▶ EXERCISE DESCRIPTION
Repeat only the lines below from the one containing "<p>where \(A'=tA\) and" through the one containing "<p>Since the eigenvalues", inclusive, exactly as written.
-------------------------
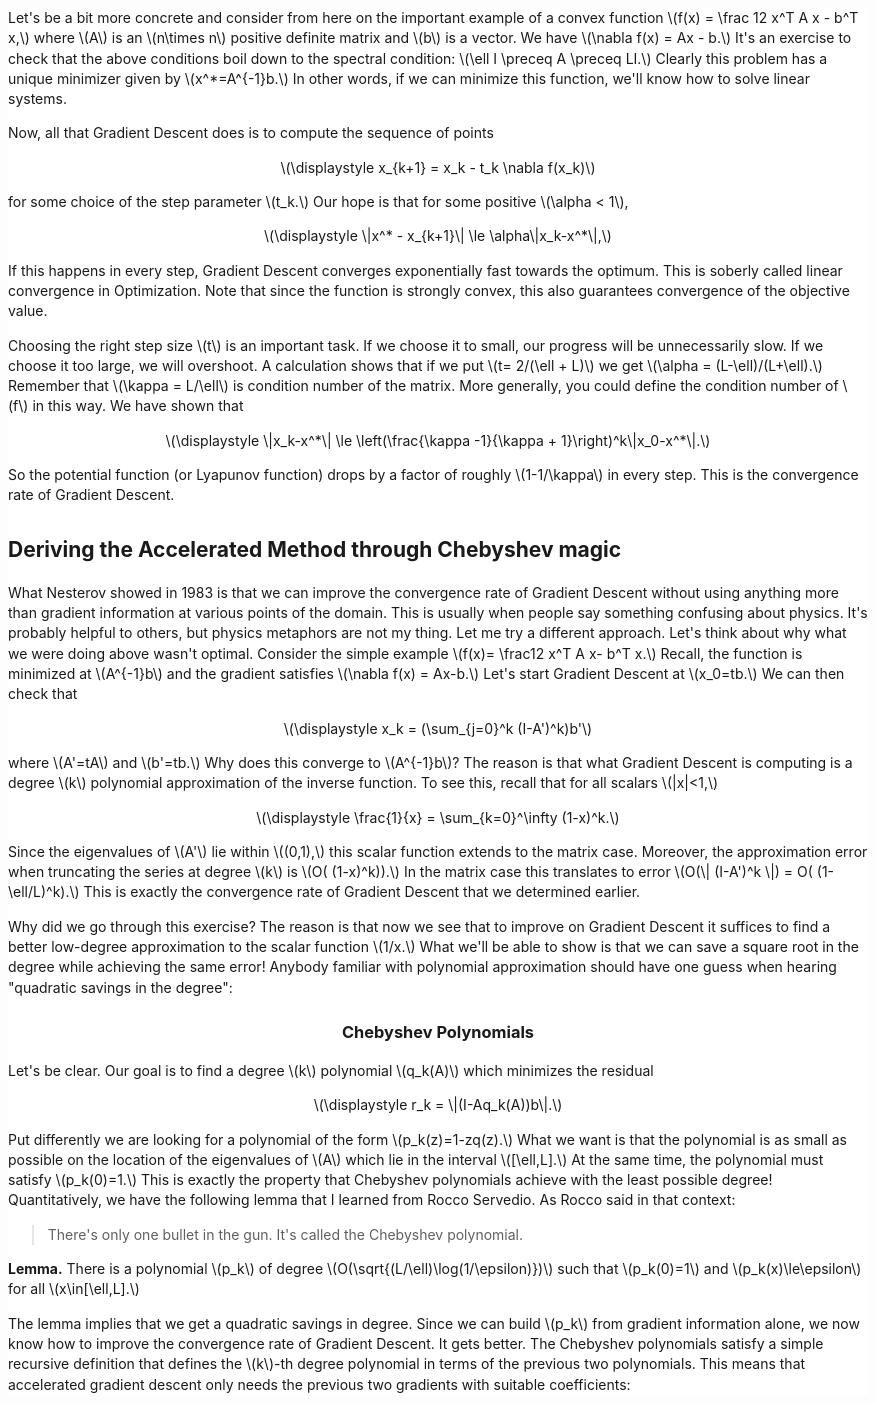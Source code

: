 <p>Let's be a bit more concrete and consider from here on the important example of a convex function \(f(x) = \frac 12 x^T A x - b^T x,\) where \(A\) is an \(n\times n\) positive definite matrix and \(b\) is a vector. We have \(\nabla f(x) = Ax - b.\) It's an exercise to check that the above conditions boil down to the spectral condition: \(\ell I \preceq A \preceq LI.\) Clearly this problem has a unique minimizer given by \(x^*=A^{-1}b.\) In other words, if we can minimize this function, we'll know how to solve linear systems.</p>
<p>Now, all that Gradient Descent does is to compute the sequence of points</p>
<p align="center">\(\displaystyle x_{k+1} = x_k - t_k \nabla f(x_k)\)</p>
<p>for some choice of the step parameter \(t_k.\) Our hope is that for some positive \(\alpha &lt; 1\),</p>
<p align="center">\(\displaystyle \|x^* - x_{k+1}\| \le \alpha\|x_k-x^*\|,\)</p>
<p>If this happens in every step, Gradient Descent converges exponentially fast towards the optimum. This is soberly called linear convergence in Optimization. Note that since the function is strongly convex, this also guarantees convergence of the objective value.</p>
<p>Choosing the right step size \(t\) is an important task. If we choose it to small, our progress will be unnecessarily slow. If we choose it too large, we will overshoot. A calculation shows that if we put \(t= 2/(\ell + L)\) we get \(\alpha = (L-\ell)/(L+\ell).\) Remember that \(\kappa = L/\ell\) is condition number of the matrix. More generally, you could define the condition number of \(f\) in this way. We have shown that</p>
<p align="center">\(\displaystyle \|x_k-x^*\| \le \left(\frac{\kappa -1}{\kappa + 1}\right)^k\|x_0-x^*\|.\)</p>
<p>So the potential function (or Lyapunov function) drops by a factor of roughly \(1-1/\kappa\) in every step. This is the convergence rate of Gradient Descent.</p>
<h2>Deriving the Accelerated Method through Chebyshev magic</h2>
<p>What Nesterov showed in 1983 is that we can improve the convergence rate of Gradient Descent without using anything more than gradient information at various points of the domain. This is usually when people say something confusing about physics. It's probably helpful to others, but physics metaphors are not my thing. Let me try a different approach. Let's think about why what we were doing above wasn't optimal. Consider the simple example \(f(x)= \frac12 x^T A x- b^T x.\) Recall, the function is minimized at \(A^{-1}b\) and the gradient satisfies \(\nabla f(x) = Ax-b.\) Let's start Gradient Descent at \(x_0=tb.\) We can then check that</p>
<p align="center">\(\displaystyle x_k = (\sum_{j=0}^k (I-A')^k)b'\)</p>
<p>where \(A'=tA\) and \(b'=tb.\) Why does this converge to \(A^{-1}b\)? The reason is that what Gradient Descent is computing is a degree \(k\) polynomial approximation of the inverse function. To see this, recall that for all scalars \(|x|&lt;1,\)</p>
<p align="center">\(\displaystyle \frac{1}{x} = \sum_{k=0}^\infty (1-x)^k.\)</p>
<p>Since the eigenvalues of \(A'\) lie within \((0,1),\) this scalar function extends to the matrix case. Moreover, the approximation error when truncating the series at degree \(k\) is \(O( (1-x)^k)).\) In the matrix case this translates to error \(O(\| (I-A')^k \|) = O( (1-\ell/L)^k).\) This is exactly the convergence rate of Gradient Descent that we determined earlier.</p>
<p>Why did we go through this exercise? The reason is that now we see that to improve on Gradient Descent it suffices to find a better low-degree approximation to the scalar function \(1/x.\) What we'll be able to show is that we can save a square root in the degree while achieving the same error! Anybody familiar with polynomial approximation should have one guess when hearing "quadratic savings in the degree":</p>
<h3 style="text-align: center;">Chebyshev Polynomials</h3>
<p>Let's be clear. Our goal is to find a degree \(k\) polynomial \(q_k(A)\) which minimizes the residual</p>
<p align="center">\(\displaystyle r_k = \|(I-Aq_k(A))b\|.\)</p>
<p>Put differently we are looking for a polynomial of the form \(p_k(z)=1-zq(z).\) What we want is that the polynomial is as small as possible on the location of the eigenvalues of \(A\) which lie in the interval \([\ell,L].\) At the same time, the polynomial must satisfy \(p_k(0)=1.\) This is exactly the property that Chebyshev polynomials achieve with the least possible degree! Quantitatively, we have the following lemma that I learned from Rocco Servedio. As Rocco said in that context:</p>
<blockquote><p>There's only one bullet in the gun. It's called the Chebyshev polynomial.</p></blockquote>
<p><strong>Lemma.</strong> There is a polynomial \(p_k\) of degree \(O(\sqrt{(L/\ell)\log(1/\epsilon)})\) such that \(p_k(0)=1\) and \(p_k(x)\le\epsilon\) for all \(x\in[\ell,L].\)</p>
<p>The lemma implies that we get a quadratic savings in degree. Since we can build \(p_k\) from gradient information alone, we now know how to improve the convergence rate of Gradient Descent. It gets better. The Chebyshev polynomials satisfy a simple recursive definition that defines the \(k\)-th degree polynomial in terms of the previous two polynomials. This means that accelerated gradient descent only needs the previous two gradients with suitable coefficients:</p>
-------------------------
▶ TASK RESULT
<p>where \(A'=tA\) and \(b'=tb.\) Why does this converge to \(A^{-1}b\)? The reason is that what Gradient Descent is computing is a degree \(k\) polynomial approximation of the inverse function. To see this, recall that for all scalars \(|x|&lt;1,\)</p>
<p align="center">\(\displaystyle \frac{1}{x} = \sum_{k=0}^\infty (1-x)^k.\)</p>
<p>Since the eigenvalues of \(A'\) lie within \((0,1),\) this scalar function extends to the matrix case. Moreover, the approximation error when truncating the series at degree \(k\) is \(O( (1-x)^k)).\) In the matrix case this translates to error \(O(\| (I-A')^k \|) = O( (1-\ell/L)^k).\) This is exactly the convergence rate of Gradient Descent that we determined earlier.</p>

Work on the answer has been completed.